Exercise description - Emit the entire listing verbatim.
____
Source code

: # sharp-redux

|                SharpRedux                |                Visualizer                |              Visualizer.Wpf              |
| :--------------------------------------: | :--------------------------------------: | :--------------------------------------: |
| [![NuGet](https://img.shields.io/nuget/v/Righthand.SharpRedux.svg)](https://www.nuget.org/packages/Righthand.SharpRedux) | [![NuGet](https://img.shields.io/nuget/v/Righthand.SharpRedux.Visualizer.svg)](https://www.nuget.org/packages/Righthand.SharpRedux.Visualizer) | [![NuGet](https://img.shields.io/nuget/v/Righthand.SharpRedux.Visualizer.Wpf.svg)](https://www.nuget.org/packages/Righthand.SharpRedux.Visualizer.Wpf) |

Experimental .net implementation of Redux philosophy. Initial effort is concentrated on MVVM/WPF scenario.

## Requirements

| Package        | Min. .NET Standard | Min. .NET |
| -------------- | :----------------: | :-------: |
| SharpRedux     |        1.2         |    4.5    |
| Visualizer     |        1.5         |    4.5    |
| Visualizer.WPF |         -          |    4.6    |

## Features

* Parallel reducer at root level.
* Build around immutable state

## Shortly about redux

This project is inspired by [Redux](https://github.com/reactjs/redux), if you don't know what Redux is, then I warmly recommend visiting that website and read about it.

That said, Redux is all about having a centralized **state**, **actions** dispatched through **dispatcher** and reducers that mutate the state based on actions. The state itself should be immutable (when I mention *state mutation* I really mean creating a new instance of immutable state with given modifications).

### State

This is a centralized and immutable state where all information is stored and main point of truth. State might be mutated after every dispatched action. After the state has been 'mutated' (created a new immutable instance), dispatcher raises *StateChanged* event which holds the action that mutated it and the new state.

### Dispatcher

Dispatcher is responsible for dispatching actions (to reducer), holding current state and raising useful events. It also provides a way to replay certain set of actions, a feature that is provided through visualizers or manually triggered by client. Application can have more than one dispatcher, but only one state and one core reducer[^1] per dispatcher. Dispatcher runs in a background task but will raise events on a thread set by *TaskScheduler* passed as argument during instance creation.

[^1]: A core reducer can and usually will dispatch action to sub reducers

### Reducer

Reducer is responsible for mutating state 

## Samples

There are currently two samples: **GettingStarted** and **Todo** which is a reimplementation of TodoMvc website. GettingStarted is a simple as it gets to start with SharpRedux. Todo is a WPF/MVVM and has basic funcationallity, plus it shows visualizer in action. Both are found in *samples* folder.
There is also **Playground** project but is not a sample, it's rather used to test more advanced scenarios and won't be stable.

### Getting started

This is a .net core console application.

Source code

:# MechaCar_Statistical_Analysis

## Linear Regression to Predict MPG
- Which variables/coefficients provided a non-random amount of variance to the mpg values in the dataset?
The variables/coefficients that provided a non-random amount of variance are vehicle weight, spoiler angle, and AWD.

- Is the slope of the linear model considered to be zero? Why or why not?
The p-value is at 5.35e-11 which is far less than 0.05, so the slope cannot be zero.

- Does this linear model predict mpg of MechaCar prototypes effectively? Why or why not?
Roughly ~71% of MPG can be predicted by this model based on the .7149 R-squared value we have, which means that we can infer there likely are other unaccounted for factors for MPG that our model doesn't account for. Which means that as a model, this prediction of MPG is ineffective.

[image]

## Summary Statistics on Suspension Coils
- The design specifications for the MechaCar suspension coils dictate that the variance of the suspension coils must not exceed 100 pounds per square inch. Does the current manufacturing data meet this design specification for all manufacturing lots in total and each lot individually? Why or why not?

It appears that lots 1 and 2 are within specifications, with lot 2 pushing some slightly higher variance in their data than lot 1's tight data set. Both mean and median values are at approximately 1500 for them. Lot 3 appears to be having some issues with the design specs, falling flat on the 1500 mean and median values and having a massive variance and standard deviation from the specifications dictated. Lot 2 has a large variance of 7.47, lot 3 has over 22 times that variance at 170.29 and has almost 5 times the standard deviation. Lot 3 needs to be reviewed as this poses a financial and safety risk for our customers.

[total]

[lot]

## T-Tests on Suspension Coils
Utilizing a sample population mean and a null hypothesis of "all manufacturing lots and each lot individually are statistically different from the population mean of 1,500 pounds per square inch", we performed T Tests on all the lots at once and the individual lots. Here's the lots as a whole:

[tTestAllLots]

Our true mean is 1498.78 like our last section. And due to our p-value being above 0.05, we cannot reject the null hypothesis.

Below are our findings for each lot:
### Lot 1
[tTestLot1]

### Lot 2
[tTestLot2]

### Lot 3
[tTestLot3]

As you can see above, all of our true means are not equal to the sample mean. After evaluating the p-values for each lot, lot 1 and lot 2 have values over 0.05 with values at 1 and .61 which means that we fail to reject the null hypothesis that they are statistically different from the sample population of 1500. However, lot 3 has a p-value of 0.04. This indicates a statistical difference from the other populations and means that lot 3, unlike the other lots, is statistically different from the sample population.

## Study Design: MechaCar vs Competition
____
Response to the exercise -
Source code

: # sharp-redux

|                SharpRedux                |                Visualizer                |              Visualizer.Wpf              |
| :--------------------------------------: | :--------------------------------------: | :--------------------------------------: |
| [![NuGet](https://img.shields.io/nuget/v/Righthand.SharpRedux.svg)](https://www.nuget.org/packages/Righthand.SharpRedux) | [![NuGet](https://img.shields.io/nuget/v/Righthand.SharpRedux.Visualizer.svg)](https://www.nuget.org/packages/Righthand.SharpRedux.Visualizer) | [![NuGet](https://img.shields.io/nuget/v/Righthand.SharpRedux.Visualizer.Wpf.svg)](https://www.nuget.org/packages/Righthand.SharpRedux.Visualizer.Wpf) |

Experimental .net implementation of Redux philosophy. Initial effort is concentrated on MVVM/WPF scenario.

## Requirements

| Package        | Min. .NET Standard | Min. .NET |
| -------------- | :----------------: | :-------: |
| SharpRedux     |        1.2         |    4.5    |
| Visualizer     |        1.5         |    4.5    |
| Visualizer.WPF |         -          |    4.6    |

## Features

* Parallel reducer at root level.
* Build around immutable state

## Shortly about redux

This project is inspired by [Redux](https://github.com/reactjs/redux), if you don't know what Redux is, then I warmly recommend visiting that website and read about it.

That said, Redux is all about having a centralized **state**, **actions** dispatched through **dispatcher** and reducers that mutate the state based on actions. The state itself should be immutable (when I mention *state mutation* I really mean creating a new instance of immutable state with given modifications).

### State

This is a centralized and immutable state where all information is stored and main point of truth. State might be mutated after every dispatched action. After the state has been 'mutated' (created a new immutable instance), dispatcher raises *StateChanged* event which holds the action that mutated it and the new state.

### Dispatcher

Dispatcher is responsible for dispatching actions (to reducer), holding current state and raising useful events. It also provides a way to replay certain set of actions, a feature that is provided through visualizers or manually triggered by client. Application can have more than one dispatcher, but only one state and one core reducer[^1] per dispatcher. Dispatcher runs in a background task but will raise events on a thread set by *TaskScheduler* passed as argument during instance creation.

[^1]: A core reducer can and usually will dispatch action to sub reducers

### Reducer

Reducer is responsible for mutating state 

## Samples

There are currently two samples: **GettingStarted** and **Todo** which is a reimplementation of TodoMvc website. GettingStarted is a simple as it gets to start with SharpRedux. Todo is a WPF/MVVM and has basic funcationallity, plus it shows visualizer in action. Both are found in *samples* folder.
There is also **Playground** project but is not a sample, it's rather used to test more advanced scenarios and won't be stable.

### Getting started

This is a .net core console application.

Source code

:# MechaCar_Statistical_Analysis

## Linear Regression to Predict MPG
- Which variables/coefficients provided a non-random amount of variance to the mpg values in the dataset?
The variables/coefficients that provided a non-random amount of variance are vehicle weight, spoiler angle, and AWD.

- Is the slope of the linear model considered to be zero? Why or why not?
The p-value is at 5.35e-11 which is far less than 0.05, so the slope cannot be zero.

- Does this linear model predict mpg of MechaCar prototypes effectively? Why or why not?
Roughly ~71% of MPG can be predicted by this model based on the .7149 R-squared value we have, which means that we can infer there likely are other unaccounted for factors for MPG that our model doesn't account for. Which means that as a model, this prediction of MPG is ineffective.

[image]

## Summary Statistics on Suspension Coils
- The design specifications for the MechaCar suspension coils dictate that the variance of the suspension coils must not exceed 100 pounds per square inch. Does the current manufacturing data meet this design specification for all manufacturing lots in total and each lot individually? Why or why not?

It appears that lots 1 and 2 are within specifications, with lot 2 pushing some slightly higher variance in their data than lot 1's tight data set. Both mean and median values are at approximately 1500 for them. Lot 3 appears to be having some issues with the design specs, falling flat on the 1500 mean and median values and having a massive variance and standard deviation from the specifications dictated. Lot 2 has a large variance of 7.47, lot 3 has over 22 times that variance at 170.29 and has almost 5 times the standard deviation. Lot 3 needs to be reviewed as this poses a financial and safety risk for our customers.

[total]

[lot]

## T-Tests on Suspension Coils
Utilizing a sample population mean and a null hypothesis of "all manufacturing lots and each lot individually are statistically different from the population mean of 1,500 pounds per square inch", we performed T Tests on all the lots at once and the individual lots. Here's the lots as a whole:

[tTestAllLots]

Our true mean is 1498.78 like our last section. And due to our p-value being above 0.05, we cannot reject the null hypothesis.

Below are our findings for each lot:
### Lot 1
[tTestLot1]

### Lot 2
[tTestLot2]

### Lot 3
[tTestLot3]

As you can see above, all of our true means are not equal to the sample mean. After evaluating the p-values for each lot, lot 1 and lot 2 have values over 0.05 with values at 1 and .61 which means that we fail to reject the null hypothesis that they are statistically different from the sample population of 1500. However, lot 3 has a p-value of 0.04. This indicates a statistical difference from the other populations and means that lot 3, unlike the other lots, is statistically different from the sample population.

## Study Design: MechaCar vs Competition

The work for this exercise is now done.